This project intends to bridge the gap for a fully automatic and end-to-end deep learning-based glacier (front) segmentation using synthetic aperture radar (SAR) imagery. U-Net has been recently used, in its simple form, for this task and showed promising results [1]. In this thesis, we would like to thoroughly study the fundamentals and incorporate more advanced ideas to improve the segmentation performance of the simple U-Net. In other words, this thesis investigates the approaches that enhances the image segmentation performance without deviating from the U-Net’s root architecture. The outcome of this thesis is expected to be a comparative study, similar to [11], on the Glacier (front) segmentation. To this end, the following ideas are going to be investigated:

1. Pre-processing: So far in the literature, simple denoising/multi-looking algorithms were used as pre-processing. It is interesting to conduct a more thorough study on the effect of some more pre-processing algorithms:

1.1. Attribute Profiles (APs) [2, 3] have resulted in performance enhancement for very high-resolution remote sensing image classification. They have been used on SAR image segmentation too [4]. Their extension, Feature Attribute Profiles [5], have been shown to outperform APs in the most scenarios. They have been also used for pixel-wise classification of SAR images [6]. We would like to study the performance of APs and their extension in SAR image segmentation. This task is optional and will be addressed if time allows. 1.2. There are multiple classical denoising algorithms like: median filter, Gaussian filter, Bilateral filter, Lee filter, Kuan filter, etc. The denoised images may be followed by the contrast enhancement algorithms, e.g., contrast limited adaptive histogram equalization (CLAHE). Different combinations will be studies quantitatively and qualitatively.
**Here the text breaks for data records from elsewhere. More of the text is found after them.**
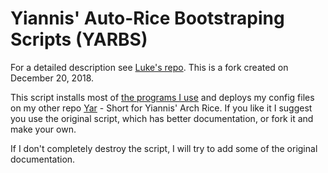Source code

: # Yiannis' Auto-Rice Bootstraping Scripts (YARBS)

For a detailed description see [Luke's repo](https://github.com/LukeSmithxyz/LARBS).
This is a fork created on December 20, 2018.

This script installs most of [the programs I use](https://github.com/namesyiannis/YARBS/blob/master/progs.csv) and deploys my config files on my
other repo [Yar](https://github.com/namesyiannis/Yar) - Short for Yiannis' Arch Rice.
If you like it I suggest you use the original script, which has better documentation, or fork it and make 
your own.

If I don't completely destroy the script, I will try to add some of the
original documentation.
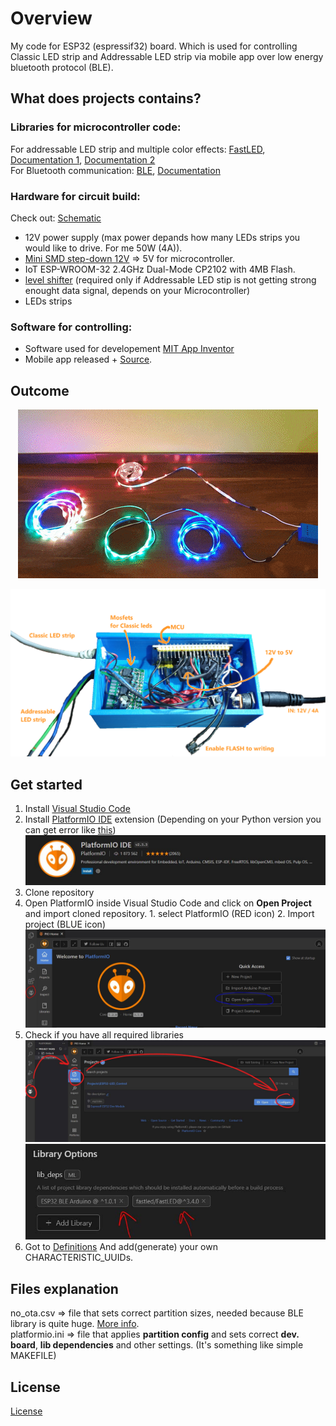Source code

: # Overview
My code for ESP32 (espressif32) board. Which is used for controlling Classic LED strip and Addressable LED strip via mobile app over low energy bluetooth protocol (BLE).

## What does projects contains?
### Libraries for microcontroller code:
For addressable LED strip and multiple color effects: [FastLED](https://github.com/FastLED/FastLED), [Documentation 1](http://fastled.io/docs/3.1/index.html), [Documentation 2](https://github.com/FastLED/FastLED/wiki/Overview)  
For Bluetooth communication: [BLE](https://www.arduino.cc/reference/en/libraries/esp32-ble-arduino/), [Documentation](https://github.com/nkolban/ESP32_BLE_Arduino)  
### Hardware for circuit build:
Check out: [Schematic](/docs/schematics/Schematic.pdf)
- 12V power supply (max power depands how many LEDs strips you would like to drive. For me 50W (4A)).
- [Mini SMD step-down 12V](/docs/media/stepdown.png) => 5V for microcontroller.
- IoT ESP-WROOM-32 2.4GHz Dual-Mode CP2102 with 4MB Flash.
- [level shifter](/docs/media/levelshifter.png) (required only if Addressable LED stip is not getting strong enought data signal, depends on your Microcontroller)
- LEDs strips
### Software for controlling:
- Software used for developement [MIT App Inventor](http://ai2.appinventor.mit.edu)
- Mobile app released + [Source](/mobile_app/LED_Controller_AndroidApplication.aia).

## Outcome
<p align="center">
  <img src="/docs/media/outcome1.gif" alt="video of active leds">
</p>
<p align="center">
  <img width="600" src="/docs/media/outcome2.png" alt="image of controller">
</p>

## Get started
1. Install [Visual Studio Code](https://code.visualstudio.com/)
2. Install [PlatformIO IDE](https://platformio.org/) extension (Depending on your Python version you can get error like [this](https://community.platformio.org/t/platformio-installation-failed/17419))
![PlatfromIO Image1](docs/media/installation/install1.JPG)
3. Clone repository
4. Open PlatformIO inside Visual Studio Code and click on **Open Project** and import cloned repository. 1. select PlatformIO (RED icon) 2. Import project (BLUE icon)
![PlatfromIO Image2](docs/media/installation/install2.JPG)
5. Check if you have all required libraries
![PlatfromIO Image3](docs/media/installation/install3.JPG)
![PlatfromIO Image3](docs/media/installation/install4.JPG)  
6. Got to [Definitions](include/definitions.h) And add(generate) your own CHARACTERISTIC_UUIDs.

## Files explanation
no_ota.csv => file that sets correct partition sizes, needed because BLE library is quite huge. [More info](https://iotespresso.com/how-to-set-partitions-in-esp32/).  
platformio.ini => file that applies **partition config** and sets correct **dev. board**, **lib dependencies** and other settings. (It's something like simple MAKEFILE)
## License
[License](/LICENSE)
2. Different network architectures in the U-Net’s bottleneck:

2.1. dilated convolution (atrous convolution): dilated convolution [7] is shown to introduce multi-scaling to the network without increasing the number of parameters,
2.2. dilated Resnet [8],

2.3. pre-trained networks (VGG, Resnet, etc.),

3. Different Normalization Algorithms: One common issue in training Deep CNNs is the internal covariate shift, which is caused by the distribution change of input features. It results in both the training speed and performance to decrease. As a remedy, multiple normalization techniques have been proposed, like Batch Normalization, Instance Normalization, layer normalization, and group normalization [9]. In this thesis, we will study the effect of the algorithms above on the segmentation results of the U-Net, both qualitatively and quantitatively.
4. The most optimum loss function for this application:
• (Binary) Cross Entropy
• Dice coefficient
• Focal loss
• Weighted combination of the loss functions above
5. Effect of dropout and drop connect: In which layer is dropout the most effective one?Maybe using that in all layers is the best approach? Is using dropout in combination with normalization techniques (batch normalization) even advantageous?
6. Effect of different data augmentation techniques, e.g., flip, rotate, random crop, random transformation, etc. on the segmentation performance.
7. Effect of transfer learning:

7.1. Is pre-training the decoder, encoder, and bottleneck of the U-Net separately or all at once on other datasets beneficial? Is it effective to tackle the limited training data and the class-imbalance problem in the dataset?
7.2. The effect of transfer learning from the high quality images (quality factor=[1:3]) to the low quality ones (quality factor=[1:3]).

8. Improved architectures of U-Net: For a thorough review on some of the architecture in one place, please refer to Taghanaki et al. [11].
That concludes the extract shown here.